COVID-19: The Second Wave, a Tsunami
As the initial surges of COVID-19 subsided towards the end of last year and some semblance of normalcy returned, the world was beginning to settle down to lick the wounds and gather the pieces. At our hospital, which had seen almost 8000 cases till Feb 2021 while marking a year of our battle against this dreaded pandemic, the non-COVID areas were returning to their usual activity and patients were back in large numbers for ailments other than COVID.
By the end of Feb’21, the COVID zone, which had seen a flurry
of activity all these months, was now restricted to just a single ward with
four patients, the nadir we had reached. The staff in the zone was limited to
just a medicine resident with hopes of closing down the remaining ward too.
Maybe we spoke too soon, as within next few days, the numbers
rose exponentially to 40s and 80s although mostly asymptomatic or mildly so.
Still hopeful, and in denial, I thought this was just a blip and won’t last
long, so we decided to continue with the resident, and I offered to visit and take
daily rounds with him to advise regarding the management of these cases. While
next 6 weeks could be managed this way, uneventfully, we could see the surge of
cases around us in the city and in our own hospital.
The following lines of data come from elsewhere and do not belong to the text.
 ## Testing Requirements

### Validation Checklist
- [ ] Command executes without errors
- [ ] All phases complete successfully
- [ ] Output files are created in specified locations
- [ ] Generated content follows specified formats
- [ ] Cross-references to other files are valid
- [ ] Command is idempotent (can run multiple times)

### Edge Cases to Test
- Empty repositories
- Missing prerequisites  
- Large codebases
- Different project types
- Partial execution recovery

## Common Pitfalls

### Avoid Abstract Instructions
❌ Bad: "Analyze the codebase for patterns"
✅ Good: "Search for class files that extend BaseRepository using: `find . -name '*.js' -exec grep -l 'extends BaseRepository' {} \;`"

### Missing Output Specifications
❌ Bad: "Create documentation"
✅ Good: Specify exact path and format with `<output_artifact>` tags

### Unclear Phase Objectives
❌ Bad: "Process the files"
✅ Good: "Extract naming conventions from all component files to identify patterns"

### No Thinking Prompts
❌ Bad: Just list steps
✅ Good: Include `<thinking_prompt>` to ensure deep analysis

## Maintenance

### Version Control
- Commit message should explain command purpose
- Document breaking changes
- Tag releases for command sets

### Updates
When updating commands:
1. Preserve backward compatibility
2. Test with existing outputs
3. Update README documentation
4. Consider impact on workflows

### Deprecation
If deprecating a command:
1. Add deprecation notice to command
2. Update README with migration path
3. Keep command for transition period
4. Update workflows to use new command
Unlike the previous year, this time around the things were
different. There was a big surge of cases with 80-120 admissions on a day, with
most patients coming in on day 5-7 of illness, having managed at home with
symptomatic treatment, but noticing breathing difficulty and falling SPO2,
something almost all were aware of and monitoring at home. A large proportion
of patients had already started on steroids, advised by their GP, often a bit
prematurely, but ineffective in controlling the worsening of the disease. The
ICU and the oxygen enabled beds were filling up fast and need for these beds
was increasing.
Every day, the reception saw large crowds of people bringing
in patients with fever and hypoxia waiting for beds to be made available. There
were some who came in ambulances or with oxygen cylinders in their cars,
patiently waiting for beds to be allotted. Not all could remain civil or
patient as their patient was gasping, and were seen hurling abuses and threats
at the doctors and staff. There were unfortunate instances of patients being
driven in their cars, dead on arrival. They would be taken into the wards, only
to be given a bed to have a dignified packing of the mortal remains to be
transferred to the mortuary before the final journey. To be able to receive
such an end was itself a luxury in a city which had run out beds in all its
COVID hospitals.
The doctors and the staff at the reception needed to be at
their politest best, while dealing with these patients and kin. Standing in
front of them, protected against the virus with their masks and PPE, our team
was not safe against the rage that was brewing. Being under the stress of
having this illness, and denied a bed at other hospitals they had already visited,
they were looking at us with hope and almost a sense of entitlement. Army being
their parent organization, was expected to deliver and be their last resort. To
be able to accommodate this swelling crowd, in the limited number of beds
available with us, was becoming a challenge and the waiting list was fast swelling
up. But often they were willing to wait, with their lungs starved of oxygen,
and the virus marching relentlessly within as they had nowhere to go.